- _Information provided_
BEGIN
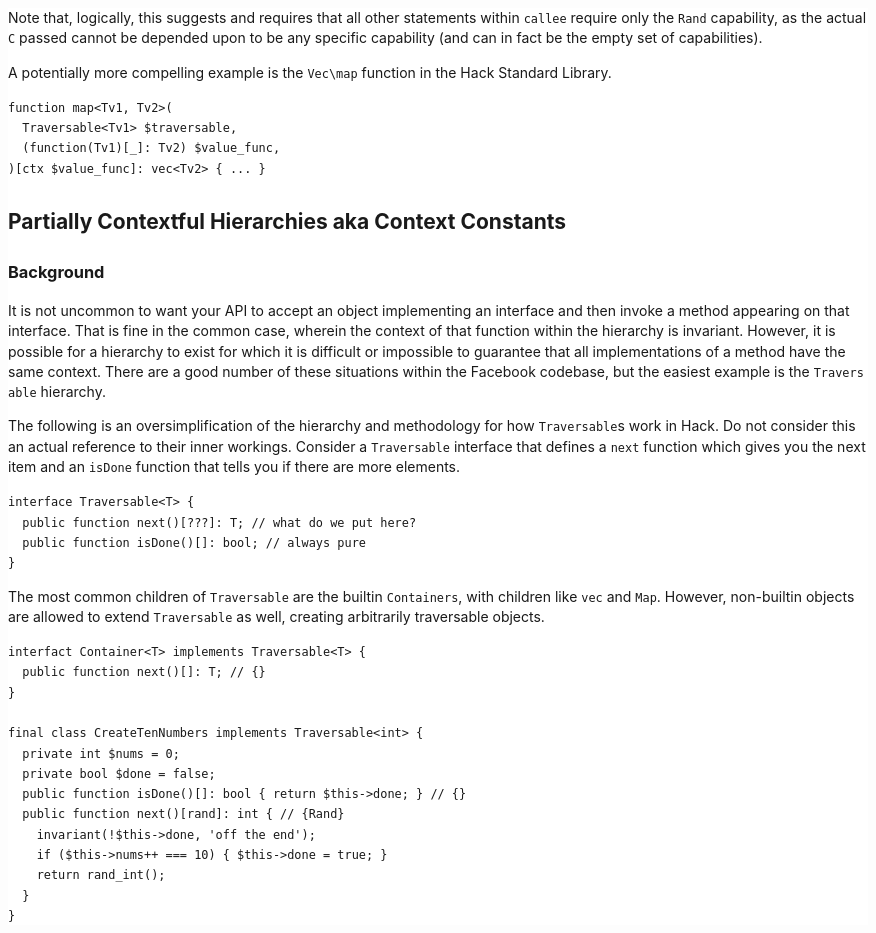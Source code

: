 Note that, logically, this suggests and requires that all other statements within `callee` require only the `Rand` capability, as the actual `C` passed cannot be depended upon to be any specific capability (and can in fact be the empty set of capabilities).

A potentially more compelling example is the `Vec\map` function in the Hack Standard Library.

```
function map<Tv1, Tv2>(
  Traversable<Tv1> $traversable,
  (function(Tv1)[_]: Tv2) $value_func,
)[ctx $value_func]: vec<Tv2> { ... }
```

## Partially Contextful Hierarchies aka Context Constants

### Background

It is not uncommon to want your API to accept an object implementing an interface and then invoke a method appearing on that interface. That is fine in the common case, wherein the context of that function within the hierarchy is invariant. However, it is possible for a hierarchy to exist for which it is difficult or impossible to guarantee that all implementations of a method have the same context. There are a good number of these situations within the Facebook codebase, but the easiest example is the `Traversable` hierarchy.

The following is an oversimplification of the hierarchy and methodology for how `Traversable`s work in Hack. Do not consider this an actual reference to their inner workings. Consider a `Traversable` interface that defines a `next` function which gives you the next item and an `isDone` function that tells you if there are more elements.

```
interface Traversable<T> {
  public function next()[???]: T; // what do we put here?
  public function isDone()[]: bool; // always pure
}
```

The most common children of `Traversable` are the builtin `Containers`, with children like `vec` and `Map`. However, non-builtin objects are allowed to extend `Traversable` as well, creating arbitrarily traversable objects.

```
interfact Container<T> implements Traversable<T> {
  public function next()[]: T; // {}
}

final class CreateTenNumbers implements Traversable<int> {
  private int $nums = 0;
  private bool $done = false;
  public function isDone()[]: bool { return $this->done; } // {}
  public function next()[rand]: int { // {Rand}
    invariant(!$this->done, 'off the end');
    if ($this->nums++ === 10) { $this->done = true; }
    return rand_int();
  }
}
```
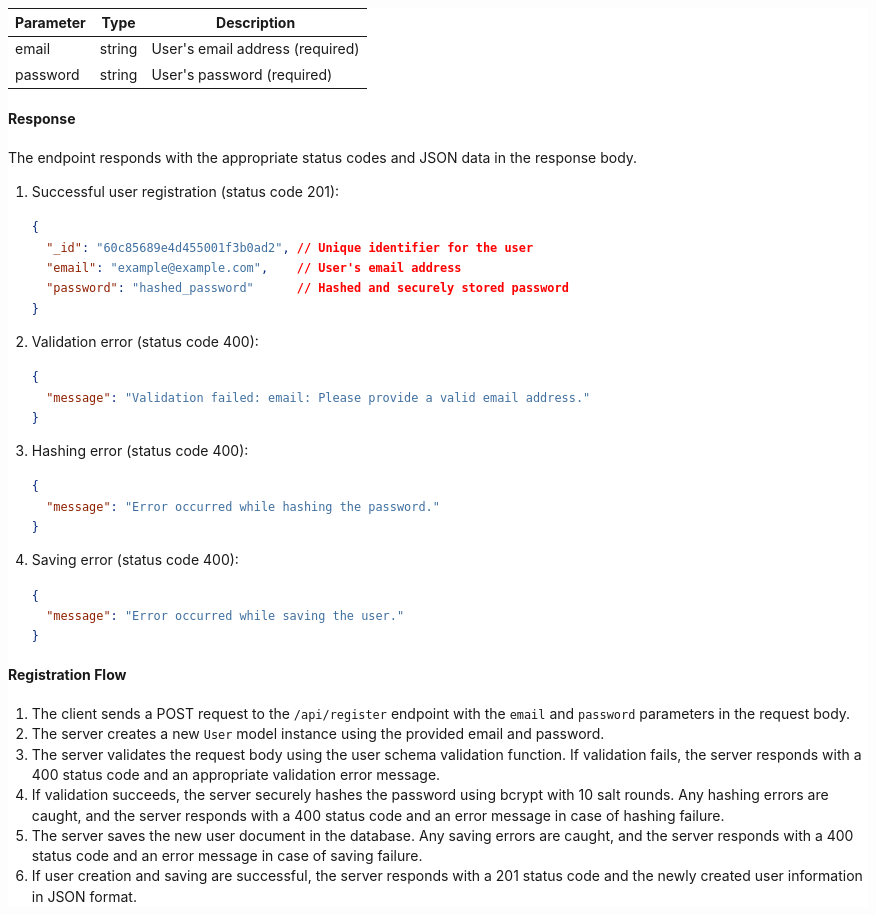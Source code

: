 | Parameter  | Type   | Description                                       |
|------------|--------|---------------------------------------------------|
| email      | string | User's email address (required)                   |
| password   | string | User's password (required)                        |

#### Response

The endpoint responds with the appropriate status codes and JSON data in the response body.

1. Successful user registration (status code 201):

   ```json
   {
     "_id": "60c85689e4d455001f3b0ad2", // Unique identifier for the user
     "email": "example@example.com",    // User's email address
     "password": "hashed_password"      // Hashed and securely stored password
   }
   ```

2. Validation error (status code 400):

   ```json
   {
     "message": "Validation failed: email: Please provide a valid email address."
   }
   ```

3. Hashing error (status code 400):

   ```json
   {
     "message": "Error occurred while hashing the password."
   }
   ```

4. Saving error (status code 400):

   ```json
   {
     "message": "Error occurred while saving the user."
   }
   ```

#### Registration Flow

1. The client sends a POST request to the `/api/register` endpoint with the `email` and `password` parameters in the request body.
2. The server creates a new `User` model instance using the provided email and password.
3. The server validates the request body using the user schema validation function. If validation fails, the server responds with a 400 status code and an appropriate validation error message.
4. If validation succeeds, the server securely hashes the password using bcrypt with 10 salt rounds. Any hashing errors are caught, and the server responds with a 400 status code and an error message in case of hashing failure.
5. The server saves the new user document in the database. Any saving errors are caught, and the server responds with a 400 status code and an error message in case of saving failure.
6. If user creation and saving are successful, the server responds with a 201 status code and the newly created user information in JSON format.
END
- _Problem description_
Give back all of the entries above exactly, with the pictures excluded.

- _Result below_
Source code

: Note that, logically, this suggests and requires that all other statements within `callee` require only the `Rand` capability, as the actual `C` passed cannot be depended upon to be any specific capability (and can in fact be the empty set of capabilities).

A potentially more compelling example is the `Vec\map` function in the Hack Standard Library.

```
function map<Tv1, Tv2>(
  Traversable<Tv1> $traversable,
  (function(Tv1)[_]: Tv2) $value_func,
)[ctx $value_func]: vec<Tv2> { ... }
```

## Partially Contextful Hierarchies aka Context Constants

### Background

It is not uncommon to want your API to accept an object implementing an interface and then invoke a method appearing on that interface. That is fine in the common case, wherein the context of that function within the hierarchy is invariant. However, it is possible for a hierarchy to exist for which it is difficult or impossible to guarantee that all implementations of a method have the same context. There are a good number of these situations within the Facebook codebase, but the easiest example is the `Traversable` hierarchy.

The following is an oversimplification of the hierarchy and methodology for how `Traversable`s work in Hack. Do not consider this an actual reference to their inner workings. Consider a `Traversable` interface that defines a `next` function which gives you the next item and an `isDone` function that tells you if there are more elements.

```
interface Traversable<T> {
  public function next()[???]: T; // what do we put here?
  public function isDone()[]: bool; // always pure
}
```

The most common children of `Traversable` are the builtin `Containers`, with children like `vec` and `Map`. However, non-builtin objects are allowed to extend `Traversable` as well, creating arbitrarily traversable objects.

```
interfact Container<T> implements Traversable<T> {
  public function next()[]: T; // {}
}

final class CreateTenNumbers implements Traversable<int> {
  private int $nums = 0;
  private bool $done = false;
  public function isDone()[]: bool { return $this->done; } // {}
  public function next()[rand]: int { // {Rand}
    invariant(!$this->done, 'off the end');
    if ($this->nums++ === 10) { $this->done = true; }
    return rand_int();
  }
}
```
Source code

: | Parameter  | Type   | Description                                       |
|------------|--------|---------------------------------------------------|
| email      | string | User's email address (required)                   |
| password   | string | User's password (required)                        |

#### Response

The endpoint responds with the appropriate status codes and JSON data in the response body.

1. Successful user registration (status code 201):

   ```json
   {
     "_id": "60c85689e4d455001f3b0ad2", // Unique identifier for the user
     "email": "example@example.com",    // User's email address
     "password": "hashed_password"      // Hashed and securely stored password
   }
   ```

2. Validation error (status code 400):

   ```json
   {
     "message": "Validation failed: email: Please provide a valid email address."
   }
   ```

3. Hashing error (status code 400):

   ```json
   {
     "message": "Error occurred while hashing the password."
   }
   ```

4. Saving error (status code 400):

   ```json
   {
     "message": "Error occurred while saving the user."
   }
   ```

#### Registration Flow

1. The client sends a POST request to the `/api/register` endpoint with the `email` and `password` parameters in the request body.
2. The server creates a new `User` model instance using the provided email and password.
3. The server validates the request body using the user schema validation function. If validation fails, the server responds with a 400 status code and an appropriate validation error message.
4. If validation succeeds, the server securely hashes the password using bcrypt with 10 salt rounds. Any hashing errors are caught, and the server responds with a 400 status code and an error message in case of hashing failure.
5. The server saves the new user document in the database. Any saving errors are caught, and the server responds with a 400 status code and an error message in case of saving failure.
6. If user creation and saving are successful, the server responds with a 201 status code and the newly created user information in JSON format.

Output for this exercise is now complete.